Is Yahoo! too popular? The company clearly doesn't think so, as it has determinedly continued to buy up small, bright websites in an attempt, at least in part, to transfer some of their celebrity status online to its own somewhat mundane branding.
Still, those sites - sites that we've mentioned before, such as photography site Flickr, social bookmarking site del.icio.us, and calendaring site upcoming.org - are tiny compared to the audience of Yahoo!
The prices paid by Yahoo! for them dwarf the investment in hardware made by the start-ups but clearly the intention is to scale up these products to a mass market.
Has it been a success? Only Flickr has been owned by Yahoo! for long enough to be able to make any decision about this one way or the other.
It has definitely passed through strained moments, as the service slowed or stopped entirely under waves of new members.
Internally, the challenges of scaling up a complex, high-bandwidth site are said to be considerable. But the experience itself hasn't changed.
The site doesn't feel "spoilt" by being popular.
Del.icio.us was bought by Yahoo! last week, and seems to be headed for a choppier ride.
The purchase - said to be valued in the tens of millions - unhappily coincided with several days of "unscheduled interruption in service", as a hardware failure occurred while the staff were on the other side of the country, finalising the deal.
That said, del.icio.us is a much simpler site in many ways to Flickr.
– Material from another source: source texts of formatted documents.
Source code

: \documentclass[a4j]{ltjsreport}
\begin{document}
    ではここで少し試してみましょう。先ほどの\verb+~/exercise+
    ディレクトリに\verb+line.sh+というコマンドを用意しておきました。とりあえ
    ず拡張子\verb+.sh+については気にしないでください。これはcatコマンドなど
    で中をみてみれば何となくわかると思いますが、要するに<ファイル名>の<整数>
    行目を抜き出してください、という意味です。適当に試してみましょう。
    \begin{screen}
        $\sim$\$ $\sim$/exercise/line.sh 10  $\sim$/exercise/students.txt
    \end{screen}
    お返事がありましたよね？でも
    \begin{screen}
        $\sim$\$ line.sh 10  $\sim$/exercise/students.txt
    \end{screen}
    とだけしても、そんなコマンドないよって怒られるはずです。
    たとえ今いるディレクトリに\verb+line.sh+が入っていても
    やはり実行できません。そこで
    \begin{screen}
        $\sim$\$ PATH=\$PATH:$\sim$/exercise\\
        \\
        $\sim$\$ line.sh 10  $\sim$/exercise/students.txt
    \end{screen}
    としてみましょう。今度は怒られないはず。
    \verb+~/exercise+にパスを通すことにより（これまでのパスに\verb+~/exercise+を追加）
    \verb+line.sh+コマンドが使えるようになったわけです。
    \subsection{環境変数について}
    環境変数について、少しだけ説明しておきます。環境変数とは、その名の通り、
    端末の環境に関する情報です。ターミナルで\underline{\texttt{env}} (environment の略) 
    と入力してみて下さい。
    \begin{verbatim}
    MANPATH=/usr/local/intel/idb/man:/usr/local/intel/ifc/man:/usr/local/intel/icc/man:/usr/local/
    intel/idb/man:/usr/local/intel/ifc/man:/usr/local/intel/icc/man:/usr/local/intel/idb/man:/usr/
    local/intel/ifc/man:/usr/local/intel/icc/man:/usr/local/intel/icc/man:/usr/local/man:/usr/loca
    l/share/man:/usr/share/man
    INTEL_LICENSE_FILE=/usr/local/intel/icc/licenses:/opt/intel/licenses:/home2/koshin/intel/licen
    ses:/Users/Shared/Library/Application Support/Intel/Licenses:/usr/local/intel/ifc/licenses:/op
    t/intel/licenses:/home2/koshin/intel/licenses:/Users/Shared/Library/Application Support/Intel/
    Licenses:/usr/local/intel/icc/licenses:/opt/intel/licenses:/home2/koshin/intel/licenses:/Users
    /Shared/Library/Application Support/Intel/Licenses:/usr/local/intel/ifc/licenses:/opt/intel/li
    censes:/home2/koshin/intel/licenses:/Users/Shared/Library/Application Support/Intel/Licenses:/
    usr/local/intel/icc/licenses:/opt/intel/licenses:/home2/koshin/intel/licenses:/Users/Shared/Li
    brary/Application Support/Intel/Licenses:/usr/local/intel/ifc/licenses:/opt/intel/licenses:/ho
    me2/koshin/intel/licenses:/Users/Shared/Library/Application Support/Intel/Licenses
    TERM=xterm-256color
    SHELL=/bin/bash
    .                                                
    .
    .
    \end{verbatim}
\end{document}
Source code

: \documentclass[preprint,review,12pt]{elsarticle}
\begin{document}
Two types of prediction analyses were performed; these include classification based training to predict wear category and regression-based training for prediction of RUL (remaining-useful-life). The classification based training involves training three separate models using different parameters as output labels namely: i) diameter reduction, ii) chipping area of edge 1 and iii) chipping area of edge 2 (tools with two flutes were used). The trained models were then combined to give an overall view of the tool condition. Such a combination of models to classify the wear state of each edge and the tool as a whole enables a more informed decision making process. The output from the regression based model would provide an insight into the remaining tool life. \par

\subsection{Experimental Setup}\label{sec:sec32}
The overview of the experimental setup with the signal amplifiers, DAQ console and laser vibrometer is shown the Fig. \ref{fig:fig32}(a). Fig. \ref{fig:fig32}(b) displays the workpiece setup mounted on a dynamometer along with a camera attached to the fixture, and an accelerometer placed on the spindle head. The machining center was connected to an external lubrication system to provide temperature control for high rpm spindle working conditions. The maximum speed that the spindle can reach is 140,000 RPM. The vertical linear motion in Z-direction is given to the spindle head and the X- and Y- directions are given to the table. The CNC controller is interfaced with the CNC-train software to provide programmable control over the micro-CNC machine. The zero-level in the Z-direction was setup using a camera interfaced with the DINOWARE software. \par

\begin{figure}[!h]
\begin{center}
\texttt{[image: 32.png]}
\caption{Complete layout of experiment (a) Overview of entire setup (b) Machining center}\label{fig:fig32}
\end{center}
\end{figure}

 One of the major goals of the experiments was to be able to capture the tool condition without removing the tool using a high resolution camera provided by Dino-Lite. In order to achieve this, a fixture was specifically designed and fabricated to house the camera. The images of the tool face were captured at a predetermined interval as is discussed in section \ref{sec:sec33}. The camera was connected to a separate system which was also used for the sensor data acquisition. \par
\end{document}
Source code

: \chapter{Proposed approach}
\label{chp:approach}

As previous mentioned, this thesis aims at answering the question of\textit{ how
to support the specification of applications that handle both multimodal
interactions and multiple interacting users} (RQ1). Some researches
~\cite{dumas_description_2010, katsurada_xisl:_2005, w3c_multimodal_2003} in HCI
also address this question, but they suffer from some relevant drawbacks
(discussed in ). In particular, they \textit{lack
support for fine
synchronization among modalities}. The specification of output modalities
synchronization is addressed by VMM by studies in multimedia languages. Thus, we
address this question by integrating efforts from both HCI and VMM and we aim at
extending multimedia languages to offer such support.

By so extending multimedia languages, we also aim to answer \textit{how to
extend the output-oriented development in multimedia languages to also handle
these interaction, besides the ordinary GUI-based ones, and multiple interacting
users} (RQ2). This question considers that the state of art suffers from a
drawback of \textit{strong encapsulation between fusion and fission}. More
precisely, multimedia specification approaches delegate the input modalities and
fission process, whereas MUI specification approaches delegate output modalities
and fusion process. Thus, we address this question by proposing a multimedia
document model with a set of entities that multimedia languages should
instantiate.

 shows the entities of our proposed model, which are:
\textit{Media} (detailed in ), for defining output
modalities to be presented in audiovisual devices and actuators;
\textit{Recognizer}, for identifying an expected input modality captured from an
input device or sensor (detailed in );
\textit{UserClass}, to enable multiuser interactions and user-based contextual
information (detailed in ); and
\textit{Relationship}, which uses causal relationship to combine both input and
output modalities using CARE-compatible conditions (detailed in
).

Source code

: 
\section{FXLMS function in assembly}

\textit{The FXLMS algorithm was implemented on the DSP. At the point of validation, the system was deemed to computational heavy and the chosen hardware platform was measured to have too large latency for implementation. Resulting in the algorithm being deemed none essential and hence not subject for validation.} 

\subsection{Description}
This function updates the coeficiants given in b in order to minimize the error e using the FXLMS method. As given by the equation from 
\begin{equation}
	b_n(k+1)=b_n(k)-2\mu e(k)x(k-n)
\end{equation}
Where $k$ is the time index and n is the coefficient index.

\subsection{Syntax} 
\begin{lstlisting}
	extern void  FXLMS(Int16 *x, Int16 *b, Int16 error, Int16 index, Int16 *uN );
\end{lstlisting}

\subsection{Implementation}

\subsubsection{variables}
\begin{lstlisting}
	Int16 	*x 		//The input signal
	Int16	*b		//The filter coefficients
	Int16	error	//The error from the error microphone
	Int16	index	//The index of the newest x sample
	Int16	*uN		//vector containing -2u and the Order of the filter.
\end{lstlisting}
From a purely technical standpoint, scaling up to many users should not be an issue.
Except, talking informally to del.icio.us users, one realises that one of the services that del.icio.us provides is as a communal resource.
The site offers, for instance, a list of the most bookmarked new links among its audience. Many of its users read this as a "Top 10" guide to potentially intriguing new websites.
But looking at that "Top 10", it's clear that del.icio.us's community is relatively narrow: a "pantone to hexadecimal converter", a guide to "practical programming", and several programming tutorials head the current list.
Sites like Flickr, and blogging site MySpace (a recent purchase by Rupert Murdoch's News International media empire) were already appealing to a wide range of people before they were bought.
But more importantly, few of their features actively relied on having a narrow demographic, as del.icio.us's popular list does.
Back in September, one of the early adopters of del.icio.us openly worried about "the del.icio.us community being diluted with non-geeky type people".
The sentence was picked apart as being elitist, but the underlying point was a practical one.
The site just wouldn't, under its design, work as well when its popular list no longer pointed to the quirky sites the majority of its users were looking for.
If you want a Top 10 list for all of us, you can go to Yahoo! itself.
Del.icio.us was bought for its ability to serve its audience in a more individualistic way: if all Yahoo! got from scaling it up was Yahoo! again, then it would have wasted its money.
Now, as it happens, I think that del.icio.us can make the transition but it'll involve a subtle rethinking of the site, not just throwing more computer servers at the problem.
A wider criticism might be that Yahoo! has spent millions on a site that its employees and nearby West Coast circle of geeks liked, rather than a site that was guaranteed to appeal to everyone, and that Yahoo! didn't understand that they were buying a narrow community because they were members of that community themselves.
The insularity of California's Silicon Valley geek culture is something that has been noted before, many times, and over many decades.
As a byproduct of simple geographical and sociological closeness, it doesn't seem to have done the success of Silicon Valley companies that much harm.
But perhaps that is more luck on the Valley's part. In the reception to Google's Mountain View offices, a projector famously outputs samples of the search queries being typed at that moment into the search engine.
Hypnotised visitors watch as (suitably worksafe) searches like "engine parts" and "quick cure for sore throat" float by.
Curious, I made a rough estimate of how many of the queries were of irredeemably geeky topics - the sort of subjects that appear in the del.icio.us popularity list.
It was about one in 10. Google remains, after all these years, a geeky search choice and that hasn't affected its multibillion bottom line.
Narrow communities certainly don't preclude scaling, but they may leave a weakness for others, who consciously appeal to wider groups, to leave the Valley standing.